Facendo leva sulle pareti verticali con mani e piedi, si calò fino a raggiungere il corpo esanime. Il capo era sanguinante e gli arti presentavano diverse escoriazioni. Non sembravano esserci fratture. Vide che il bordo della tunica era strappato e capì allora che Caio doveva essere caduto, e che la tunica, impigliandosi, aveva attutito l’impatto con le rocce, che altrimenti sarebbe stato più rovinoso.
Impartì gli ordini agli schiavi: alcuni restarono sul bordo della cavità, altri si calarono a mezz’altezza, e insieme, con ogni premura possibile, tirarono su il padrone. Respirava, ma era incosciente. Fabullo fece preparare un bagno caldo; poi, aiutato dagli schiavi, lo portò all’interno della villa. Il battito era debole ma regolare. La ferita sul capo sanguinava, ma non sembrava troppo grave; il resto non era nulla di cui preoccuparsi. Lo sguardo tuttavia era assente, né Caio sembrava dare alcun segno di ripresa. Un improvviso malore? Avrebbe dovuto già rinvenire. No, doveva essere altro, probabilmente più grave.
Uno schiavo si era lanciato a cavallo in direzione del centro della città, in cui abitava il medico. Con una buona cavalcata non avrebbero impiegato molto a tornare. Fabullo era incerto sul da farsi: Caio era ancora incosciente, i bagni caldi e freddi a cui l’aveva sottoposto non avevano sortito effetto alcuno.

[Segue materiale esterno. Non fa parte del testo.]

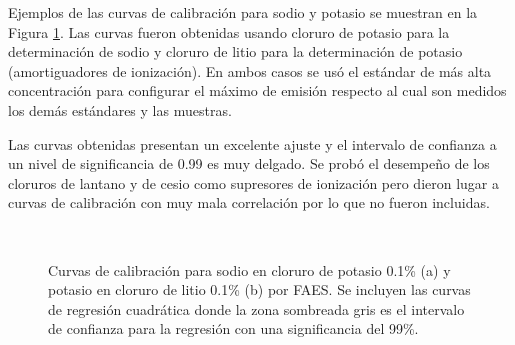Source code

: Ejemplos de las curvas de calibración para sodio y potasio se muestran en la Figura \ref{fig:SodPot}. Las curvas fueron obtenidas usando cloruro de potasio para la determinación de sodio y cloruro de litio para la determinación de potasio (amortiguadores de ionización). En ambos casos se usó el estándar de más alta concentración para configurar el máximo de emisión respecto al cual son medidos los demás estándares y las muestras.

Las curvas obtenidas presentan un excelente ajuste y el intervalo de confianza a un nivel de significancia de 0.99 es muy delgado. Se probó el desempeño de los cloruros de lantano y de cesio como supresores de ionización pero dieron lugar a curvas de calibración con muy mala correlación por lo que no fueron incluidas. 

\begin{figure}[H]
    \centering
    \\
    \caption[Curvas de calibración para sodio y potasio por FAES.]{Curvas de calibración para sodio en cloruro de potasio 0.1\% (a) y potasio en cloruro de litio 0.1\% (b) por FAES. Se incluyen las curvas de regresión cuadrática donde la zona sombreada gris es el intervalo de confianza para la regresión con una significancia del 99\%.}
    \label{fig:SodPot}
\end{figure}


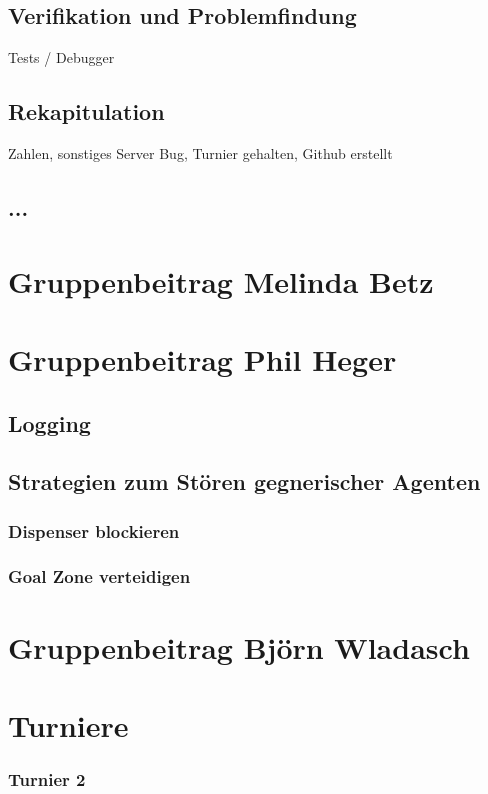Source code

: \documentclass[runningheads]{llncs}
\begin{document}
\subsection{Verifikation und Problemfindung}\label{verifikation}
Tests / Debugger

\subsection{Rekapitulation}
Zahlen, sonstiges Server Bug, Turnier gehalten, Github erstellt

\subsection{...}

\section{Gruppenbeitrag Melinda Betz}

\section{Gruppenbeitrag Phil Heger}
\subsection{Logging}
\subsection{Strategien zum Stören gegnerischer Agenten}
\subsubsection{Dispenser blockieren}
\subsubsection{Goal Zone verteidigen}

\section{Gruppenbeitrag Björn Wladasch}

\section{Turniere}
\subsubsection{Turnier 2}
\end{document}
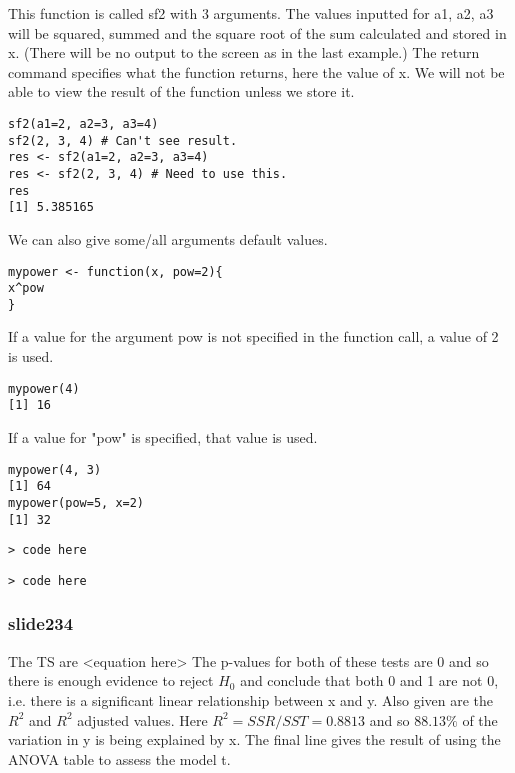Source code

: \documentclass[a4paper,12pt]{article}
\begin{document}
\begin{itemize}
This function is called sf2 with 3 arguments. The values inputted for a1, a2, a3 will be squared, summed and the square root of the sum calculated and stored in x. (There will be no output to the screen as in the last example.)
The return command specifies what the function returns, here the value of x. We will not be able to view the result of the function unless we store it.
\begin{verbatim}sf2(a1=2, a2=3, a3=4)
sf2(2, 3, 4) # Can't see result.
res <- sf2(a1=2, a2=3, a3=4)
res <- sf2(2, 3, 4) # Need to use this.
res
[1] 5.385165
\end{verbatim}
We can also give some/all arguments default values.
\begin{verbatim}mypower <- function(x, pow=2){
x^pow
}
\end{verbatim}
If a value for the argument pow is not specified in the function call,
a value of 2 is used.
\begin{verbatim}mypower(4)
[1] 16
\end{verbatim}
If a value for "pow" is specified, that value is used.
\begin{verbatim}
mypower(4, 3)
[1] 64
mypower(pow=5, x=2)
[1] 32
\end{verbatim}










\footnotesize \begin{verbatim}
> code here
 \end{verbatim}\normalsize


\footnotesize \begin{verbatim}
> code here
 \end{verbatim}\normalsize



\subsubsection{slide234}
The TS are <equation here>  
The p-values for both of these tests are 0 and so there is enough evidence to reject $H_0$ and conclude that both 0 and 1 are not 0, i.e. there is a significant linear relationship between x and y. 
Also given are the $R^2$ and $R^2$ adjusted values. Here $R^2 = SSR/SST = 0.8813$ and so $88.13\%$ of the variation in y is being explained by x. 
The final line gives the result of using the ANOVA table to assess the model t.


\end{itemize}
\end{document}
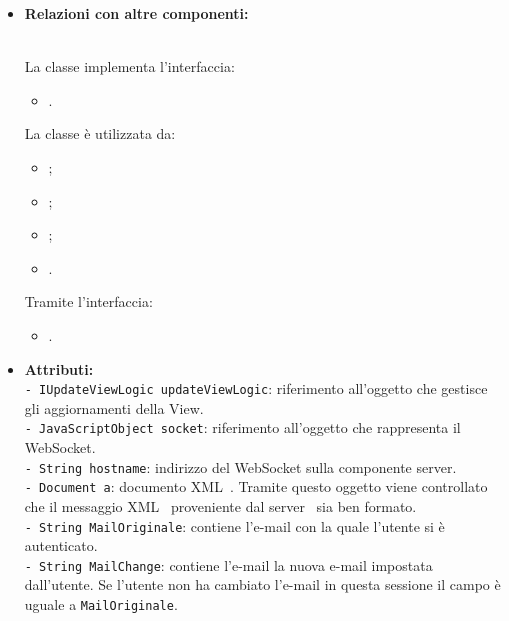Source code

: {{\begin{sloppypar}
{{\begin{itemize}
				\item[] \textbf{Relazioni con altre componenti:}{\\
					La classe implementa l'interfaccia:
					\begin{itemize}
						\item {}.
					\end{itemize}
						La classe è utilizzata da:
					\begin{itemize}
						\item[] ;
						\item[] ;
						\item[] ;
						\item[] .
					\end{itemize}
					Tramite l'interfaccia:
					\begin{itemize}
						\item {}.\\
					\end{itemize}
				}
				
				\item[] \textbf{Attributi:}{\\
					\texttt{- IUpdateViewLogic updateViewLogic}: riferimento all'oggetto che gestisce gli aggiornamenti della View.\\
					
					\texttt{- JavaScriptObject socket}: riferimento all'oggetto che rappresenta il WebSocket.\\
					
					\texttt{- String hostname}: indirizzo del WebSocket sulla componente server\g.\\
					
					\texttt{- Document a}: documento XML\g~. Tramite questo oggetto viene controllato che il messaggio XML\g~ proveniente dal server\g~ sia ben formato.\\
					
					\texttt{- String MailOriginale}: contiene l'e-mail con la quale l'utente si è autenticato.\\
					
					\texttt{- String MailChange}: contiene l'e-mail la nuova e-mail impostata dall'utente. Se l'utente non ha cambiato l'e-mail in questa sessione il campo è uguale a \texttt{MailOriginale}.\\
					
}
\end{itemize}}}
\end{sloppypar}}}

Uno schiavo notò un segno sul suo collo: un piccolo foro. «Collum, collum!» indicò. Date le sue origini galliche e il recente ingresso nella familia¹⁶, il suo latino era ancora incerto. Guardò quindi Fabullo dritto negli occhi e con la mano mimò il gesto di una freccia che colpiva il collo – sebbene con ogni probabilità non si trattava di una freccia, ma di un piccolo dardo, perché la ferita era troppo piccola.
Fabullo lasciò Caio e con quello schiavo tornò nel luogo in cui il dominus era caduto. Guardarono a terra, ma non videro nulla. Poi lo schiavo si calò nella buca e trovò qualcosa, una piccola asta di legno. La prese con il lembo della veste, risalì e gliela mostrò: era un piccolo dardo, talmente piccolo che non poteva esser stato scagliato con un arco.
«Venenum» disse poi, senza mostrare alcun dubbio. Quel piccolo dardo era avvelenato e il veleno era entrato nel corpo di Caio.
Si diressero alla villa, da Caio. Fabullo mandò a chiamare Vindorige, schiavo di vecchia data, giunto nella familia prima che Caio nascesse, e gli chiese di fungere da intermediario con lo schiavo che balbettava il latino ma che non aveva affatto dimenticato il celtico¹⁷. Vindorige, dal canto suo, non parlava più la sua lingua originaria da quasi trent’anni, ma questo non gli impedì di affrontare il compito che gli era stato assegnato.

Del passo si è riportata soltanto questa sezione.